● Task to carry out:
Reproduce each line below with no alterations.

*** Material supplied ***

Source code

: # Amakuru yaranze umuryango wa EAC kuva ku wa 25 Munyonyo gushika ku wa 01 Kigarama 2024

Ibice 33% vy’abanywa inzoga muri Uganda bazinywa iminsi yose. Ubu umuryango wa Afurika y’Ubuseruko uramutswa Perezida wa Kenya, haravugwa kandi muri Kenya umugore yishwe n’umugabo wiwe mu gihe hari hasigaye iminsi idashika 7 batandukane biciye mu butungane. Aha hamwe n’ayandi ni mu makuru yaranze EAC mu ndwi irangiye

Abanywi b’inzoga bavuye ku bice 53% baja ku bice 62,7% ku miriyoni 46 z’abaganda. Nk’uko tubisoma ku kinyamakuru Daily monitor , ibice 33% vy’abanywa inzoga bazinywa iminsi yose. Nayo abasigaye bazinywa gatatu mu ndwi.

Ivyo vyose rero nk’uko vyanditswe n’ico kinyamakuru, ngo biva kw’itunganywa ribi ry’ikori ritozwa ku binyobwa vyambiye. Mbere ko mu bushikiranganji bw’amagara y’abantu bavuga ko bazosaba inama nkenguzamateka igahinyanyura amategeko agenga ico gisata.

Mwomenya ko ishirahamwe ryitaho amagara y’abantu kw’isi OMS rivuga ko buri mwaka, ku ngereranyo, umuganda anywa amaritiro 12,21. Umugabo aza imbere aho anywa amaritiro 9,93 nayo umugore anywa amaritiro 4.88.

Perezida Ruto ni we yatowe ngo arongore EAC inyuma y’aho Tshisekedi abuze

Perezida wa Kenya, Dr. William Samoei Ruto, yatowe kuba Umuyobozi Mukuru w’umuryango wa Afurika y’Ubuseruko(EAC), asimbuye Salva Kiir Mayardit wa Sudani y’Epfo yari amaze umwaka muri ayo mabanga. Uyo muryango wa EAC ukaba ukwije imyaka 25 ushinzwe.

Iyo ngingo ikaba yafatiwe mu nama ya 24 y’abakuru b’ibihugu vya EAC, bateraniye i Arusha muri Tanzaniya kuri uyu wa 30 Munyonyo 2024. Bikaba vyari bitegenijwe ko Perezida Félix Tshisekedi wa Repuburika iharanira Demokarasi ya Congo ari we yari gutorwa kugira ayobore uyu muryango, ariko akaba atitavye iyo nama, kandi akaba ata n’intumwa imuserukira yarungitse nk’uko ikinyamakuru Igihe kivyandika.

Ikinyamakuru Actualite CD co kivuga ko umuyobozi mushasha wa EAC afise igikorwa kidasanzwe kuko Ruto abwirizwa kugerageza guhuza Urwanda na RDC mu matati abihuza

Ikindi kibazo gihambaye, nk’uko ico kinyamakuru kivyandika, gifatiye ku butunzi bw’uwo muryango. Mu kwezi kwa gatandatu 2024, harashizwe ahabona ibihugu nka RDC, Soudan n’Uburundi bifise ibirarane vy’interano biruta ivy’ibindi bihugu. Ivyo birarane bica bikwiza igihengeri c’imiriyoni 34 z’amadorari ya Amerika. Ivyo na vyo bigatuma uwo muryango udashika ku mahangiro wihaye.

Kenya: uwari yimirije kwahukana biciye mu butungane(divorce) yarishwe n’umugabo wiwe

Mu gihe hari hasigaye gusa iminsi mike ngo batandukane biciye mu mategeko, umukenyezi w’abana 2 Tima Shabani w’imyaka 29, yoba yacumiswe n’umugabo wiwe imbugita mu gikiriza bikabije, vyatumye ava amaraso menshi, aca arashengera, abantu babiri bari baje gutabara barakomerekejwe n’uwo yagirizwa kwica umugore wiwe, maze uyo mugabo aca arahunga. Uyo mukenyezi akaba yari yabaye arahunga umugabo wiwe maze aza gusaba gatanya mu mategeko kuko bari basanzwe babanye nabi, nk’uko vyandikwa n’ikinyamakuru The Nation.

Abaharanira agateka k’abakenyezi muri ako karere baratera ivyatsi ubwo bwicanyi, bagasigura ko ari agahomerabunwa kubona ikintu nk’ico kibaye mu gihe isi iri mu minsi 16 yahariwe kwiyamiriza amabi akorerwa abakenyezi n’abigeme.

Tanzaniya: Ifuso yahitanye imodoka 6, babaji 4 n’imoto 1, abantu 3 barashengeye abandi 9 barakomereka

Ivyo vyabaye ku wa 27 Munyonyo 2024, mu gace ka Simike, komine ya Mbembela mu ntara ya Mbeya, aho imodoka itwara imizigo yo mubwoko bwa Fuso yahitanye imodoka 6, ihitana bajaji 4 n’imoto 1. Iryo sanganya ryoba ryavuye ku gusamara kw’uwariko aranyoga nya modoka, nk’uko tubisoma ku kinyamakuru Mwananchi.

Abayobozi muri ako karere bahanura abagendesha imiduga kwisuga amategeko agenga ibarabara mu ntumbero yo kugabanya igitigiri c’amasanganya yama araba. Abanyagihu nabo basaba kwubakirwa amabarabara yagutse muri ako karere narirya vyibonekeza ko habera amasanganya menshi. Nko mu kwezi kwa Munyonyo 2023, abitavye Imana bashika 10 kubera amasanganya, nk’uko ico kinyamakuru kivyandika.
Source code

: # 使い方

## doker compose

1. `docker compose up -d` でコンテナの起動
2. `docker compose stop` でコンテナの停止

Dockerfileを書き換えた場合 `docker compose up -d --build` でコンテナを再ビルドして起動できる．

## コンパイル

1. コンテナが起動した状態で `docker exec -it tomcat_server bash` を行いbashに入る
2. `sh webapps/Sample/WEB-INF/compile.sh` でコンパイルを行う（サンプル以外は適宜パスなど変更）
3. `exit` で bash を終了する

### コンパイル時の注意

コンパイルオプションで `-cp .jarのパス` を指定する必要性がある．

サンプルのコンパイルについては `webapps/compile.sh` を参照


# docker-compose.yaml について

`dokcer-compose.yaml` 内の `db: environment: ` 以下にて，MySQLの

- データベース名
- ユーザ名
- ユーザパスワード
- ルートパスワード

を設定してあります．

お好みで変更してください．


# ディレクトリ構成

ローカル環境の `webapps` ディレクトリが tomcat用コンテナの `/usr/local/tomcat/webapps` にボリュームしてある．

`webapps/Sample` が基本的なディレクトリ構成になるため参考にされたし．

*** End of Material supplied ***

● Result of the task:
Source code

: # Amakuru yaranze umuryango wa EAC kuva ku wa 25 Munyonyo gushika ku wa 01 Kigarama 2024

Ibice 33% vy’abanywa inzoga muri Uganda bazinywa iminsi yose. Ubu umuryango wa Afurika y’Ubuseruko uramutswa Perezida wa Kenya, haravugwa kandi muri Kenya umugore yishwe n’umugabo wiwe mu gihe hari hasigaye iminsi idashika 7 batandukane biciye mu butungane. Aha hamwe n’ayandi ni mu makuru yaranze EAC mu ndwi irangiye

Abanywi b’inzoga bavuye ku bice 53% baja ku bice 62,7% ku miriyoni 46 z’abaganda. Nk’uko tubisoma ku kinyamakuru Daily monitor , ibice 33% vy’abanywa inzoga bazinywa iminsi yose. Nayo abasigaye bazinywa gatatu mu ndwi.

Ivyo vyose rero nk’uko vyanditswe n’ico kinyamakuru, ngo biva kw’itunganywa ribi ry’ikori ritozwa ku binyobwa vyambiye. Mbere ko mu bushikiranganji bw’amagara y’abantu bavuga ko bazosaba inama nkenguzamateka igahinyanyura amategeko agenga ico gisata.

Mwomenya ko ishirahamwe ryitaho amagara y’abantu kw’isi OMS rivuga ko buri mwaka, ku ngereranyo, umuganda anywa amaritiro 12,21. Umugabo aza imbere aho anywa amaritiro 9,93 nayo umugore anywa amaritiro 4.88.

Perezida Ruto ni we yatowe ngo arongore EAC inyuma y’aho Tshisekedi abuze

Perezida wa Kenya, Dr. William Samoei Ruto, yatowe kuba Umuyobozi Mukuru w’umuryango wa Afurika y’Ubuseruko(EAC), asimbuye Salva Kiir Mayardit wa Sudani y’Epfo yari amaze umwaka muri ayo mabanga. Uyo muryango wa EAC ukaba ukwije imyaka 25 ushinzwe.

Iyo ngingo ikaba yafatiwe mu nama ya 24 y’abakuru b’ibihugu vya EAC, bateraniye i Arusha muri Tanzaniya kuri uyu wa 30 Munyonyo 2024. Bikaba vyari bitegenijwe ko Perezida Félix Tshisekedi wa Repuburika iharanira Demokarasi ya Congo ari we yari gutorwa kugira ayobore uyu muryango, ariko akaba atitavye iyo nama, kandi akaba ata n’intumwa imuserukira yarungitse nk’uko ikinyamakuru Igihe kivyandika.

Ikinyamakuru Actualite CD co kivuga ko umuyobozi mushasha wa EAC afise igikorwa kidasanzwe kuko Ruto abwirizwa kugerageza guhuza Urwanda na RDC mu matati abihuza

Ikindi kibazo gihambaye, nk’uko ico kinyamakuru kivyandika, gifatiye ku butunzi bw’uwo muryango. Mu kwezi kwa gatandatu 2024, harashizwe ahabona ibihugu nka RDC, Soudan n’Uburundi bifise ibirarane vy’interano biruta ivy’ibindi bihugu. Ivyo birarane bica bikwiza igihengeri c’imiriyoni 34 z’amadorari ya Amerika. Ivyo na vyo bigatuma uwo muryango udashika ku mahangiro wihaye.

Kenya: uwari yimirije kwahukana biciye mu butungane(divorce) yarishwe n’umugabo wiwe

Mu gihe hari hasigaye gusa iminsi mike ngo batandukane biciye mu mategeko, umukenyezi w’abana 2 Tima Shabani w’imyaka 29, yoba yacumiswe n’umugabo wiwe imbugita mu gikiriza bikabije, vyatumye ava amaraso menshi, aca arashengera, abantu babiri bari baje gutabara barakomerekejwe n’uwo yagirizwa kwica umugore wiwe, maze uyo mugabo aca arahunga. Uyo mukenyezi akaba yari yabaye arahunga umugabo wiwe maze aza gusaba gatanya mu mategeko kuko bari basanzwe babanye nabi, nk’uko vyandikwa n’ikinyamakuru The Nation.

Abaharanira agateka k’abakenyezi muri ako karere baratera ivyatsi ubwo bwicanyi, bagasigura ko ari agahomerabunwa kubona ikintu nk’ico kibaye mu gihe isi iri mu minsi 16 yahariwe kwiyamiriza amabi akorerwa abakenyezi n’abigeme.

Tanzaniya: Ifuso yahitanye imodoka 6, babaji 4 n’imoto 1, abantu 3 barashengeye abandi 9 barakomereka

Ivyo vyabaye ku wa 27 Munyonyo 2024, mu gace ka Simike, komine ya Mbembela mu ntara ya Mbeya, aho imodoka itwara imizigo yo mubwoko bwa Fuso yahitanye imodoka 6, ihitana bajaji 4 n’imoto 1. Iryo sanganya ryoba ryavuye ku gusamara kw’uwariko aranyoga nya modoka, nk’uko tubisoma ku kinyamakuru Mwananchi.

Abayobozi muri ako karere bahanura abagendesha imiduga kwisuga amategeko agenga ibarabara mu ntumbero yo kugabanya igitigiri c’amasanganya yama araba. Abanyagihu nabo basaba kwubakirwa amabarabara yagutse muri ako karere narirya vyibonekeza ko habera amasanganya menshi. Nko mu kwezi kwa Munyonyo 2023, abitavye Imana bashika 10 kubera amasanganya, nk’uko ico kinyamakuru kivyandika.
Source code

: # 使い方

## doker compose

1. `docker compose up -d` でコンテナの起動
2. `docker compose stop` でコンテナの停止

Dockerfileを書き換えた場合 `docker compose up -d --build` でコンテナを再ビルドして起動できる．

## コンパイル

1. コンテナが起動した状態で `docker exec -it tomcat_server bash` を行いbashに入る
2. `sh webapps/Sample/WEB-INF/compile.sh` でコンパイルを行う（サンプル以外は適宜パスなど変更）
3. `exit` で bash を終了する

### コンパイル時の注意

コンパイルオプションで `-cp .jarのパス` を指定する必要性がある．

サンプルのコンパイルについては `webapps/compile.sh` を参照


# docker-compose.yaml について

`dokcer-compose.yaml` 内の `db: environment: ` 以下にて，MySQLの

- データベース名
- ユーザ名
- ユーザパスワード
- ルートパスワード

を設定してあります．

お好みで変更してください．


# ディレクトリ構成

ローカル環境の `webapps` ディレクトリが tomcat用コンテナの `/usr/local/tomcat/webapps` にボリュームしてある．

`webapps/Sample` が基本的なディレクトリ構成になるため参考にされたし．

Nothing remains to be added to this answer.